Ich zuckte zusammen und lehnte mich zurück an die Abgrenzungsstange. Mein Arm ruhte unter dem warmen Baumwollpulli von Kate. Die Abendluft war wirklich wahnsinnig kühl.
In ihr lag der penetrante Geruch von gebratenen Mandeln und frischem Popcorn.
Neben uns stand ein kleiner Junge mit seiner Mutter. Ich lächelte die Frau an, die mehr Angst zu haben schien als ihr kleiner Sohn. Ein kurzes, scheues Lächeln ihrerseits, dann war sie wieder damit beschäftigt, dem Kleinen die Wollmütze tiefer ins Gesicht zu ziehen.
Ich beugte mich rüber zu Kate und drückte ihr einen nassen Kuss auf die Wange.
Dann richtete ich meinen Blick nach oben. Eine bunte Lichtleiter zog sich unglaubliche achtzig Meter weit in die Höhe. Ich musste schlucken als meine Augen die kleine Plattform am höchsten Punkt erfassten. Sie verblieb einige Sekunden in diesem Zustand, bis sie dann plötzlich haltlos nach unten raste. Ein paar schrille Schreie übertönten die laute Musik am Boden.
Dann hörte ich nur noch das Geräusch der großen Stahlträger, die den Freifall stoppten. Ich hatte wirklich ein mulmiges Gefühl im Magen. Und mir war verdammt kalt. Kate schien da furchtloser zu sein. Sie streichelte liebevoll meinen Rücken. Ihre kalten Hände bescherten mir zusätzliche Gänsehaut.
Acht Euro hatten wir zusammen bezahlen müssen. Wenn es nach mir ginge, müsste man mich dafür bezahlen in dieses Ding einzusteigen.

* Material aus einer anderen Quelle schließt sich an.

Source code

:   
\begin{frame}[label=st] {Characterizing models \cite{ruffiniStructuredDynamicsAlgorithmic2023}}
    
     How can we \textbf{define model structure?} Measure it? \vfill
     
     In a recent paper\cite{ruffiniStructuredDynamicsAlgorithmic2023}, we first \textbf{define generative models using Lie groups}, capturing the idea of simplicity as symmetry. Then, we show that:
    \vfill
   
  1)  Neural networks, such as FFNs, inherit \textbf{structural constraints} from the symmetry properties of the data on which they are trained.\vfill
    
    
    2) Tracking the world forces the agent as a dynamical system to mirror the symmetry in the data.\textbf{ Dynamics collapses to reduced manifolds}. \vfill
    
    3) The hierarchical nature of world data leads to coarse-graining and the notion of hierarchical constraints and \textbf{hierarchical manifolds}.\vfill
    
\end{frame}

Aber es war nun mal Kates Wunsch gewesen. Und da ich meiner Liebsten nichts abschlagen konnte, stand ich nun hier. Und ich wusste das wir als nächstes an der Reihe waren. Mann, was bibberten mir die Knie. Die Frau neben uns schaute apathisch nach oben. Sie hatte mindestens genauso viel Angst wie ich, das wirkte irgendwie beruhigend. Ihrem Sohn allerdings brannte die Abenteuerlust förmlich in den Augen. Der kleine Knirps hatte wirklich Nerven. Aber was sollte schon großartig geschehen? Diese Kirmesgeräte wurden doch so oft am Tag überprüft. Was wäre das denn für ein Zufall, wenn grade bei unserem Besuch die Technik versagen würde. Ich schüttelte bedächtig den Kopf. Und trotzdem...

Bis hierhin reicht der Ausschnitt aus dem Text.